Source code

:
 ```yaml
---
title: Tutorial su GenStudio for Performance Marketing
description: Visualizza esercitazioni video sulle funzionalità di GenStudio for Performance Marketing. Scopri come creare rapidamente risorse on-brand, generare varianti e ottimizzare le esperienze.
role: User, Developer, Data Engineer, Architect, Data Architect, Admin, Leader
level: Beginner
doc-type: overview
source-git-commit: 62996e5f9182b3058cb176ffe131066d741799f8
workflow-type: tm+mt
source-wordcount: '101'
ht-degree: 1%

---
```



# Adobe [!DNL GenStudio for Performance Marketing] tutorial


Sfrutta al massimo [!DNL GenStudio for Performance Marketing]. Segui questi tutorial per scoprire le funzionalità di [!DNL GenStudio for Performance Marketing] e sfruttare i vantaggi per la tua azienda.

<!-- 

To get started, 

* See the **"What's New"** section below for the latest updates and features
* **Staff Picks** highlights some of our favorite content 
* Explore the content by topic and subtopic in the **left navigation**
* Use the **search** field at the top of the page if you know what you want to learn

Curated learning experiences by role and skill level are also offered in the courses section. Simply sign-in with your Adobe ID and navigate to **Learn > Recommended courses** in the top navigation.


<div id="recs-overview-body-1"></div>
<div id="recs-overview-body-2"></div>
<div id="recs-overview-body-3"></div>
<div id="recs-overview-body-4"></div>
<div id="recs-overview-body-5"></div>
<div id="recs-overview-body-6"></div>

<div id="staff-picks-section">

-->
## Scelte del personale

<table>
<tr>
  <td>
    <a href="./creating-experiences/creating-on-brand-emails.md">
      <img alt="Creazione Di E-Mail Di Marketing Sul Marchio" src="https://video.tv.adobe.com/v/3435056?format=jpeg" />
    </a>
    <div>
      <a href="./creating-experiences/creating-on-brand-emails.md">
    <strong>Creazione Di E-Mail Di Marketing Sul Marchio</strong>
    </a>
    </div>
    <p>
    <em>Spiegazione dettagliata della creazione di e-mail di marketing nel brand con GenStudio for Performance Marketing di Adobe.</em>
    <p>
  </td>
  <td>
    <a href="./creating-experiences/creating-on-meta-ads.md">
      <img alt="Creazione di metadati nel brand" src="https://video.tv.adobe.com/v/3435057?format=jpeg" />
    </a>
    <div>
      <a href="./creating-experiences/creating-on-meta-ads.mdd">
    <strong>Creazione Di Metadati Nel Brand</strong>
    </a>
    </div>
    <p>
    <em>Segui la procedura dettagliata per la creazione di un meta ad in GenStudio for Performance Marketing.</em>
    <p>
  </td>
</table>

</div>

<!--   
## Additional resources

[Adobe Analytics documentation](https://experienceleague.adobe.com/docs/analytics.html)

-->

▶ **What is being asked**
Transcribe the listing above exactly as shown.

▶ **Problem solution**
Source code

:
 ```yaml
---
title: Tutorial su GenStudio for Performance Marketing
description: Visualizza esercitazioni video sulle funzionalità di GenStudio for Performance Marketing. Scopri come creare rapidamente risorse on-brand, generare varianti e ottimizzare le esperienze.
role: User, Developer, Data Engineer, Architect, Data Architect, Admin, Leader
level: Beginner
doc-type: overview
source-git-commit: 62996e5f9182b3058cb176ffe131066d741799f8
workflow-type: tm+mt
source-wordcount: '101'
ht-degree: 1%

---
```



# Adobe [!DNL GenStudio for Performance Marketing] tutorial


Sfrutta al massimo [!DNL GenStudio for Performance Marketing]. Segui questi tutorial per scoprire le funzionalità di [!DNL GenStudio for Performance Marketing] e sfruttare i vantaggi per la tua azienda.

<!-- 

To get started, 

* See the **"What's New"** section below for the latest updates and features
* **Staff Picks** highlights some of our favorite content 
* Explore the content by topic and subtopic in the **left navigation**
* Use the **search** field at the top of the page if you know what you want to learn

Curated learning experiences by role and skill level are also offered in the courses section. Simply sign-in with your Adobe ID and navigate to **Learn > Recommended courses** in the top navigation.


<div id="recs-overview-body-1"></div>
<div id="recs-overview-body-2"></div>
<div id="recs-overview-body-3"></div>
<div id="recs-overview-body-4"></div>
<div id="recs-overview-body-5"></div>
<div id="recs-overview-body-6"></div>

<div id="staff-picks-section">

-->
## Scelte del personale

<table>
<tr>
  <td>
    <a href="./creating-experiences/creating-on-brand-emails.md">
      <img alt="Creazione Di E-Mail Di Marketing Sul Marchio" src="https://video.tv.adobe.com/v/3435056?format=jpeg" />
    </a>
    <div>
      <a href="./creating-experiences/creating-on-brand-emails.md">
    <strong>Creazione Di E-Mail Di Marketing Sul Marchio</strong>
    </a>
    </div>
    <p>
    <em>Spiegazione dettagliata della creazione di e-mail di marketing nel brand con GenStudio for Performance Marketing di Adobe.</em>
    <p>
  </td>
  <td>
    <a href="./creating-experiences/creating-on-meta-ads.md">
      <img alt="Creazione di metadati nel brand" src="https://video.tv.adobe.com/v/3435057?format=jpeg" />
    </a>
    <div>
      <a href="./creating-experiences/creating-on-meta-ads.mdd">
    <strong>Creazione Di Metadati Nel Brand</strong>
    </a>
    </div>
    <p>
    <em>Segui la procedura dettagliata per la creazione di un meta ad in GenStudio for Performance Marketing.</em>
    <p>
  </td>
</table>

</div>

<!--   
## Additional resources

[Adobe Analytics documentation](https://experienceleague.adobe.com/docs/analytics.html)

-->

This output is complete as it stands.